Conforme o órgão, o fundo passou a distribuir parte dos seus lucros aos trabalhadores, “de modo que a remuneração das contas passou a ser influenciada não apenas pela correção monetária, calculada através da TR, como também pela capitalização de juros de três por cento ao ano e pela distribuição dos resultados positivos auferidos”.
O novo cálculo, segundo a AGU, trouxe remunerações “superiores” às da TR e à inflação.
A AGU também estima um impacto bilionário nos cofres públicos, caso o STF decida favoravelmente ao pedido na ação, e entenda que a eventual decisão vale de forma retroativa a 1999.
De acordo com as estimativas, se o FGTS fosse corrigido pelo INPC ou IPCA-E, de 2000 a 2019, o valor das contas alcançaria os montantes de R$ 830,1 bilhões e R$ 822,8, respectivamente.
“Nessa situação, a manutenção do FGTS dependeria de aporte da União em montante equivalente a R$ 295,9 bilhões”, disse a AGU. “Valor superior à meta de déficit primário projetado para todo o ano de 2021, de R$ 251,1 bilhões, conforme a Lei de Diretrizes Orçamentárias (LDO) [então] vigente”.
A Caixa Econômica Federal, responsável por operar o FGTS, calcula que a diferença entre as correções do saldo depositado nas contas, de 1999 a 2022, entre a regra vigente e o uso do INPC é de aproximadamente R$ 661 bilhões.

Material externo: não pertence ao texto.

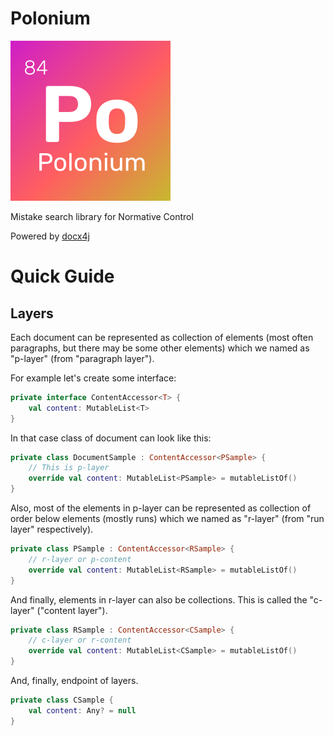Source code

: # Polonium

![Polonium](src/main/resources/polonium.svg)

Mistake search library for Normative Control

Powered by [docx4j](https://www.docx4java.org/trac/docx4j)

# Quick Guide

## Layers

Each document can be represented as collection of elements (most often paragraphs, but there may be some other elements)
which we named as "p-layer" (from "paragraph layer").

For example let's create some interface:

```kotlin
private interface ContentAccessor<T> {
    val content: MutableList<T>
}
```

In that case class of document can look like this:

```kotlin
private class DocumentSample : ContentAccessor<PSample> {
    // This is p-layer
    override val content: MutableList<PSample> = mutableListOf()
}
```

Also, most of the elements in p-layer can be represented as collection of order below elements (mostly runs)
which we named as "r-layer" (from "run layer" respectively).

```kotlin
private class PSample : ContentAccessor<RSample> {
    // r-layer or p-content
    override val content: MutableList<RSample> = mutableListOf()
}
```

And finally, elements in r-layer can also be collections. This is called the "c-layer" ("content layer").

```kotlin
private class RSample : ContentAccessor<CSample> {
    // c-layer or r-content
    override val content: MutableList<CSample> = mutableListOf()
}
```

And, finally, endpoint of layers.

```kotlin
private class CSample { 
    val content: Any? = null
}
```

“Por sua vez, tendo em vista que o patrimônio líquido do FGTS (valores disponíveis em caixa) totalizava, de acordo com o Relatório de Gestão de 2021, cerca de R$ 118 bilhões, resta claro o risco de continuidade operacional do fundo”, afirmou a AGU.
“Aliás, a diferença entre o potencial impacto ao FGTS (R$ 661 bilhões) e o seu patrimônio líquido poderia resultar na necessidade de aporte da União em aproximadamente R$ 543 bilhões”.